Now 17, Torres’ hair is shoulder length and even sports a custom black-and-blond dye job that she did herself, but she still was reluctant to really style her hair.
That was until she heard about an exciting opportunity through the Children’s Cancer Fund of New Mexico. The nonprofit was set to partner with Blo Blow Dry Bar, a salon in Northeast Albuquerque on Sunday, for a hair and makeup workshop for 16 children dealing with cancer.
The idea to hold the event came from Abby Max, a board member at the Children’s Cancer Fund of New Mexico, who was having her hair styled at the salon one day when she decided to ask the store’s manager about collaborating for a future event to benefit their patients.
“They said ‘yes, we’d love to help out with this population,’” she said.
Max, who was inspired to join the cancer fund after her own daughter’s battle with childhood cancer, said it’s important to give these children an opportunity to participate in events that will help take their minds off their situation. “We do a lot of events that are fun and making them feel amazing, that’s everything we want for them,” she said.

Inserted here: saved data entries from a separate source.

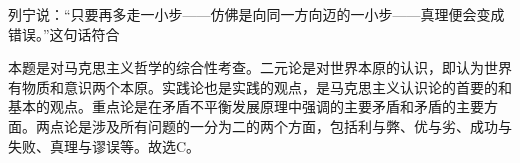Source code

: \question 列宁说：``只要再多走一小步------仿佛是向同一方向迈的一小步------真理便会变成错误。''这句话符合
\par{}
\begin{solution}本题是对马克思主义哲学的综合性考查。二元论是对世界本原的认识，即认为世界有物质和意识两个本原。实践论也是实践的观点，是马克思主义认识论的首要的和基本的观点。重点论是在矛盾不平衡发展原理中强调的主要矛盾和矛盾的主要方面。两点论是涉及所有问题的一分为二的两个方面，包括利与弊、优与劣、成功与失败、真理与谬误等。故选C。
\end{solution}
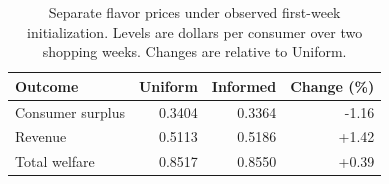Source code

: \begin{table}[htbp]
\centering\small
\caption{Separate flavor prices under observed first-week initialization. Levels are dollars per consumer over two shopping weeks. Changes are relative to Uniform.}
\label{tab:weekly-separate-welfare}
\begin{tabular}{lrrr}
\toprule
Outcome & Uniform & Informed & Change (\%) \\
\midrule
Consumer surplus & 0.3404 & 0.3364 & -1.16 \\
Revenue & 0.5113 & 0.5186 & +1.42 \\
Total welfare & 0.8517 & 0.8550 & +0.39 \\
\bottomrule
\end{tabular}
\end{table}
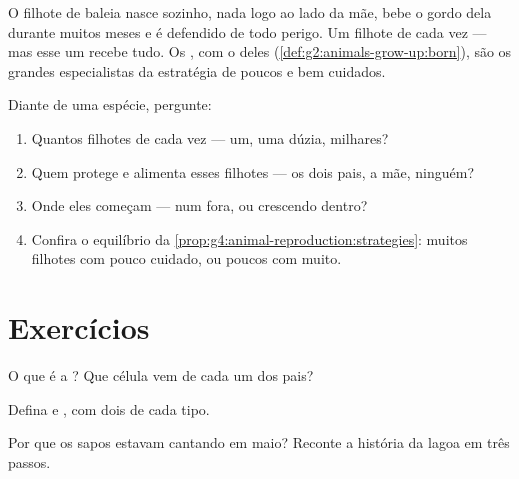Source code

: \begin{example}\label{ex:g4:animal-reproduction:whalecalf}
O filhote de baleia nasce sozinho, nada logo ao lado da mãe, bebe o
 gordo dela durante muitos meses e é defendido de todo perigo.
Um filhote de cada vez --- mas esse um recebe tudo. Os ,
com o  deles (\cref{def:g2:animals-grow-up:born}), são os
grandes especialistas da estratégia de poucos e bem cuidados.
\end{example}

\begin{method}\label{met:g4:animal-reproduction:read}
Diante de uma espécie, pergunte:
\begin{enumerate}
  \item Quantos filhotes de cada vez --- um, uma dúzia, milhares?
  \item Quem protege e alimenta esses filhotes --- os dois pais, a
        mãe, ninguém?
  \item Onde eles começam --- num  fora, ou crescendo dentro?
  \item Confira o equilíbrio da
        \cref{prop:g4:animal-reproduction:strategies}: muitos
        filhotes com pouco cuidado, ou poucos com muito.
\end{enumerate}
\end{method}

\section{Exercícios}

\begin{exercise}[$\star$]\label{exo:g4:animal-reproduction:1}
O que é a ? Que célula vem de cada um dos pais?
\end{exercise}

\begin{exercise}[$\star$]\label{exo:g4:animal-reproduction:2}
Defina  e , com dois  de cada tipo.
\end{exercise}

\begin{exercise}[$\star$]\label{exo:g4:animal-reproduction:3}
Por que os sapos estavam cantando em maio? Reconte a história da
lagoa em três passos.
\end{exercise}

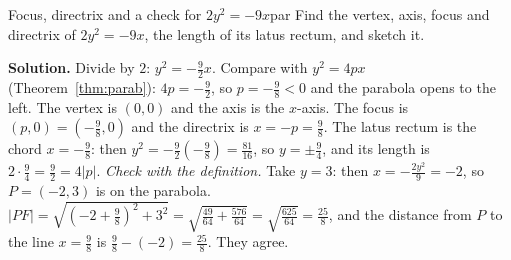 \documentclass[11pt]{article}
\begin{document}
\begin{exmp}{Focus, directrix and a check for $2y^2=-9x$}{par}
Find the vertex, axis, focus and directrix of $2y^2=-9x$, the length of its latus rectum, and sketch it.

\textbf{Solution.} Divide by $2$: $y^2=-\frac92x$. Compare with $y^2=4px$ (Theorem~\ref{thm:parab}): $4p=-\frac92$, so $p=-\frac98<0$ and the parabola opens to the left. The vertex is $(0,0)$ and the axis is the $x$-axis. The focus is $(p,0)=\left(-\frac98,0\right)$ and the directrix is $x=-p=\frac98$. The latus rectum is the chord $x=-\frac98$: then $y^2=-\frac92\left(-\frac98\right)=\frac{81}{16}$, so $y=\pm\frac94$, and its length is $2\cdot\frac94=\frac92=4\lvert p\rvert$.
\emph{Check with the definition.} Take $y=3$: then $x=-\frac{2y^2}9=-2$, so $P=(-2,3)$ is on the parabola. $\lvert PF\rvert=\sqrt{\left(-2+\frac98\right)^2+3^2}=\sqrt{\frac{49}{64}+\frac{576}{64}}=\sqrt{\frac{625}{64}}=\frac{25}8$, and the distance from $P$ to the line $x=\frac98$ is $\frac98-(-2)=\frac{25}8$. They agree.


\end{exmp}
\end{document}
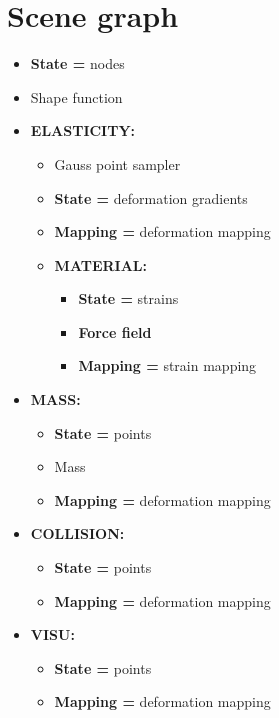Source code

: \newpage
\section{Scene graph}

\begin{itemize}
 \item \textbf{State =} nodes
 \item Shape function

 \item \textbf{ELASTICITY:}
  \begin{itemize}
  \item Gauss point sampler
  \item \textbf{State =} deformation gradients
  \item \textbf{Mapping =} deformation mapping

  \item \textbf{MATERIAL:}
    \begin{itemize}
    \item \textbf{State =} strains
    \item \textbf{Force field}
    \item \textbf{Mapping =} strain mapping
    \end{itemize}
  \end{itemize}

 \item \textbf{MASS:}
    \begin{itemize}
    \item \textbf{State =} points 
    \item Mass
    \item \textbf{Mapping =} deformation mapping
    \end{itemize}
 \item \textbf{COLLISION:}
    \begin{itemize}
    \item \textbf{State =} points 
    \item \textbf{Mapping =} deformation mapping
    \end{itemize}
 \item \textbf{VISU:}
    \begin{itemize}
    \item \textbf{State =} points 
    \item \textbf{Mapping =} deformation mapping
    \end{itemize}

\end{itemize}

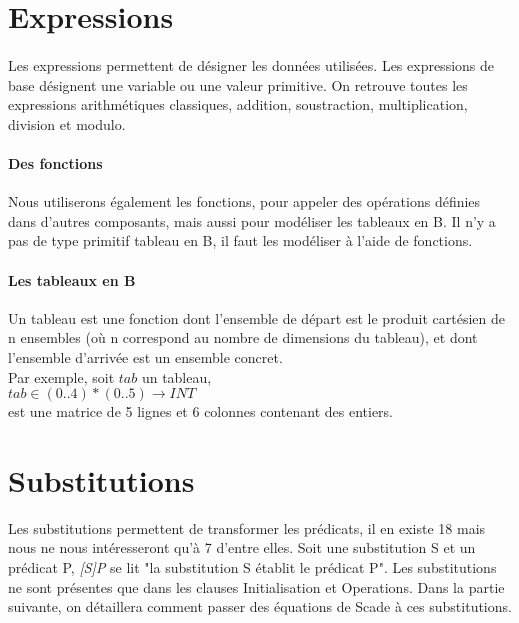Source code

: 
\section{Expressions}

\paragraph{}
Les expressions permettent de désigner les données utilisées. Les
expressions de base désignent une variable ou une valeur primitive.
On retrouve toutes les expressions arithmétiques classiques, addition,
soustraction, multiplication, division et modulo.

\paragraph{Des fonctions}

Nous utiliserons également les fonctions, pour appeler des opérations
définies dans d'autres composants, mais aussi pour modéliser les
tableaux en B. Il n'y a pas de type primitif tableau en B, il faut les
modéliser à l'aide de fonctions.

\paragraph{Les tableaux en B}
Un tableau est une fonction dont l'ensemble de départ est le produit
cartésien de n ensembles (où n correspond au nombre de dimensions du
tableau), et dont l'ensemble d'arrivée est un ensemble concret.\\
Par exemple, soit $tab$ un tableau, \\
$tab \in (0..4)*(0..5) \rightarrow INT$ \\
est une matrice de 5 lignes et 6 colonnes contenant des entiers.



\section{Substitutions}
Les substitutions permettent de transformer les prédicats, il en existe 18 mais
nous ne nous intéresseront qu'à 7 d'entre elles. Soit une substitution S et un
prédicat P, \emph{[S]P} se lit "la substitution S établit le prédicat P".
Les substitutions ne sont présentes que dans les clauses Initialisation et
Operations. Dans la partie suivante, on détaillera comment passer des équations
de Scade à ces substitutions.

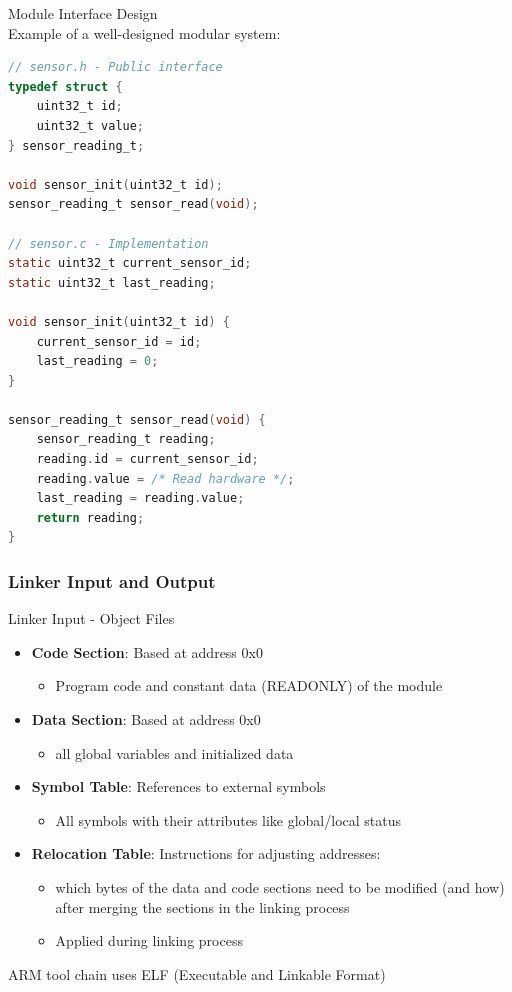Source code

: \begin{example2}{Module Interface Design}\\
Example of a well-designed modular system:

\begin{lstlisting}[language=C, style=basesmol]
// sensor.h - Public interface
typedef struct {
    uint32_t id;
    uint32_t value;
} sensor_reading_t;

void sensor_init(uint32_t id);
sensor_reading_t sensor_read(void);

// sensor.c - Implementation
static uint32_t current_sensor_id;
static uint32_t last_reading;

void sensor_init(uint32_t id) {
    current_sensor_id = id;
    last_reading = 0;
}

sensor_reading_t sensor_read(void) {
    sensor_reading_t reading;
    reading.id = current_sensor_id;
    reading.value = /* Read hardware */;
    last_reading = reading.value;
    return reading;
}
\end{lstlisting}
\end{example2}

\columnbreak




\subsubsection{Linker Input and Output}


\begin{definition}{Linker Input - Object Files}
\begin{itemize}
  \item \textbf{Code Section}: Based at address 0x0
    \begin{itemize}
      \item Program code and constant data (READONLY) of the module
    \end{itemize}
  \item \textbf{Data Section}: Based at address 0x0
    \begin{itemize}
      \item all global variables and initialized data
    \end{itemize}
  \item \textbf{Symbol Table}: References to external symbols
    \begin{itemize}
      \item All symbols with their attributes like global/local status
    \end{itemize}
  \item \textbf{Relocation Table}: Instructions for adjusting addresses:
    \begin{itemize}
      \item which bytes of the data and code sections need to be modified (and how) after merging the sections in the linking process
      \item Applied during linking process
    \end{itemize}
\end{itemize}
ARM tool chain uses ELF (Executable and Linkable Format)
\end{definition}

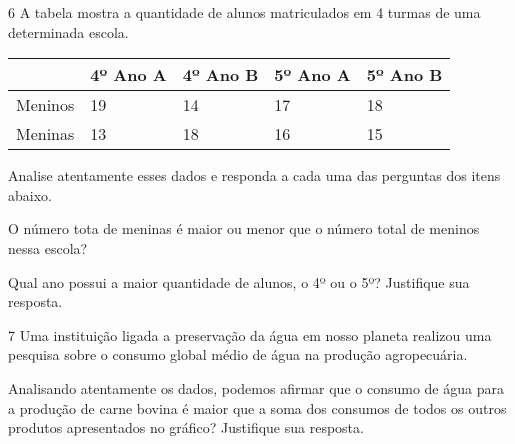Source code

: 
\num{6} A tabela mostra a quantidade de alunos matriculados em 4 turmas de
uma determinada escola.

\begin{longtable}[]{@{}lllll@{}}
\toprule
& 4º Ano A & 4º Ano B & 5º Ano A & 5º Ano B\tabularnewline
\midrule
\endhead
Meninos & 19 & 14 & 17 & 18\tabularnewline
Meninas & 13 & 18 & 16 & 15\tabularnewline
\bottomrule
\end{longtable}

Analise atentamente esses dados e responda a cada uma das perguntas dos
itens abaixo.

\begin{escolha}
\item
  O número tota de meninas é maior ou menor que o número total de
  meninos nessa escola?


\item
  Qual ano possui a maior quantidade de alunos, o 4º ou o 5º? Justifique
  sua resposta.

\end{escolha}


\num{7} Uma instituição ligada a preservação da água em nosso planeta
realizou uma pesquisa sobre o consumo global médio de água na produção
agropecuária.


Analisando atentamente os dados, podemos afirmar que o consumo de água
para a produção de carne bovina é maior que a soma dos consumos de todos
os outros produtos apresentados no gráfico? Justifique sua resposta.

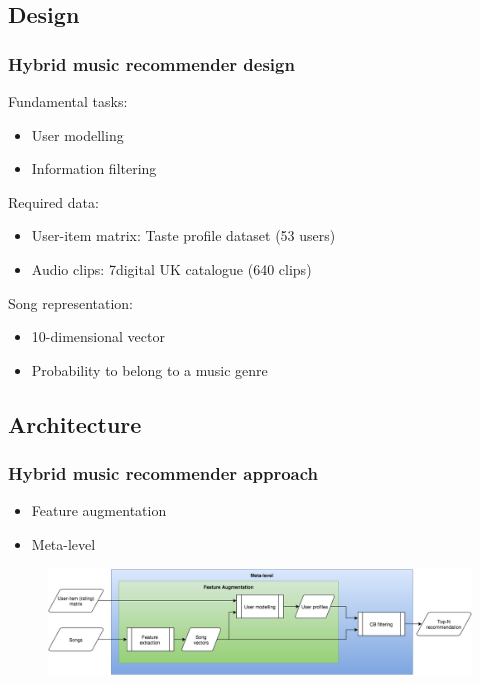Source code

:\documentclass{beamer}
\begin{document}
\subsection{Design}
\begin{frame}
\frametitle{Hybrid music recommender design}
Fundamental tasks:
\begin{itemize}
	\item User modelling
	\item Information filtering
\end{itemize}
Required data:
\begin{itemize}
	\item User-item matrix: Taste profile dataset (53 users)
	\item Audio clips: 7digital UK catalogue (640 clips)
\end{itemize}
Song representation:
\begin{itemize}
	\item 10-dimensional vector
	\item Probability to belong to a music genre
\end{itemize}


\end{frame}

\subsection{Architecture}
\begin{frame}
	\frametitle{Hybrid music recommender approach}
	\begin{itemize}
		\item Feature augmentation
		\item Meta-level
	\end{itemize}
	\begin{figure}[ht!]
		\centering
		\includegraphics[width=\textwidth]{hybrid.png}
	\end{figure}
\end{frame}
\end{document}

The hair and makeup work for all 16 patients was paid for by the cancer fund.
When Torres walked into the Blo Blow Dry Bar, she was joined by fellow cancer patient, 15-year-old Evangelina Pino. Both girls smiled, laughed and talked while the stylists worked. Like Torres, Pino had been diagnosed with leukemia and has been battling the disease for the past year.
“I really didn’t realize I had cancer until I couldn’t go to school anymore,” Pino said. “All of my friends from school stopped talking to me, but I was able to become friends with the (hospital) staff and the kids there, and I really met this family that I didn’t know I had.”
Pino is set to finish her treatments in May and is optimistic about her future. As for her hair, she shared Torres’ concern that it might be too short to really do anything with. But she was quickly reassured by both Torres and her stylists that she would look great.
Torres’ hair was done first. As her stylist turned her chair around, a look of surprise and joy washed over her face as she let out a gasp. “(My hair) has volume back into it, and it looks hydrated,” she said. “After losing my hair twice, it made me feel very pretty.”
Pino smiled broadly as she watched Torres admire her hair in the mirror and couldn’t wait to see her own when it was finally done. Another person wearing a giant smile was Blo Blow Dry Bar owner Jessica Corothers. “Our mission at Blo Blow Dry Bar is to make people feel beautiful and if these young ladies leave today feeling beautiful, then it’s mission accomplished,” she said.
It was certainly mission accomplished for Torres, Pino and 17-year-old leukemia survivor Naturelle Benavidez, who got her full hair and makeup done on Sunday. As she walked out of the salon, she took one last look into the mirror and said she’d never felt better.
“I feel so beautiful,” she said. “I really love it.”